Your task: Check every line of the entries below for the word "frontend", and copy the ones that have it.

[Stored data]
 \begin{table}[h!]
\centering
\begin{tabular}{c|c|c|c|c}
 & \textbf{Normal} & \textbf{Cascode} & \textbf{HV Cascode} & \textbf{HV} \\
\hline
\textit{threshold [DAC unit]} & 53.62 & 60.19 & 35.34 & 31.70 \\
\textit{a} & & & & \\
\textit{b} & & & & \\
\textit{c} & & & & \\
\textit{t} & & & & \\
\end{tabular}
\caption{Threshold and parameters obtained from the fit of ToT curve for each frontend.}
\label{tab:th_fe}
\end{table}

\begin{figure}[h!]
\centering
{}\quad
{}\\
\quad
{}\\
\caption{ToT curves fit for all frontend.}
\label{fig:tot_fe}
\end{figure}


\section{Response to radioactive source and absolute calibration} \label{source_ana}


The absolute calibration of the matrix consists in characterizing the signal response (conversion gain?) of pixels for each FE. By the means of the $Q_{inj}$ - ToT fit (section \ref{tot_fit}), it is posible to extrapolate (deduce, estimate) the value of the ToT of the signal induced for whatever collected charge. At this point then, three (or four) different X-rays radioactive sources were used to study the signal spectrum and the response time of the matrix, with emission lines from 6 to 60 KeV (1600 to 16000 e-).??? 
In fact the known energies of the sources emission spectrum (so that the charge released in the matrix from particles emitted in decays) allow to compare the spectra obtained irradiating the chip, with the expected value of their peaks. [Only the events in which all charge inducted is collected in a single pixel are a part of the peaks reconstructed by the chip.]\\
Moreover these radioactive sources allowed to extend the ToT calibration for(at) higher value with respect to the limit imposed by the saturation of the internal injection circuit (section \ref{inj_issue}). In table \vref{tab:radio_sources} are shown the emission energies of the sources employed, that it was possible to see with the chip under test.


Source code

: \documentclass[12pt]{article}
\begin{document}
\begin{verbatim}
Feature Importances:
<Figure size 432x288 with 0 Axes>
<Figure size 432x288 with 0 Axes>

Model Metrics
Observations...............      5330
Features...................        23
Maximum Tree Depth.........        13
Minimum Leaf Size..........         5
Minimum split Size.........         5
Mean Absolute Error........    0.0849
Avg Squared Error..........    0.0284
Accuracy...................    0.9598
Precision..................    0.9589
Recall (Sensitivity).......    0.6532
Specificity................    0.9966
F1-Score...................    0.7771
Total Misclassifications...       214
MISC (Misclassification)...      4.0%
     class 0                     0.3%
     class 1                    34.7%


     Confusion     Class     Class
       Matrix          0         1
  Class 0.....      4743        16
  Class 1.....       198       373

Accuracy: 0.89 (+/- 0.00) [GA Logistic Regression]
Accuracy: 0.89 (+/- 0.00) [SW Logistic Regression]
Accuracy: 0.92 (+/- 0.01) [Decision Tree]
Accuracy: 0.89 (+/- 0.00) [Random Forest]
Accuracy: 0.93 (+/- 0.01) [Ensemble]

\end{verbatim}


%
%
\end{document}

Task output:
\caption{Threshold and parameters obtained from the fit of ToT curve for each frontend.}
\caption{ToT curves fit for all frontend.}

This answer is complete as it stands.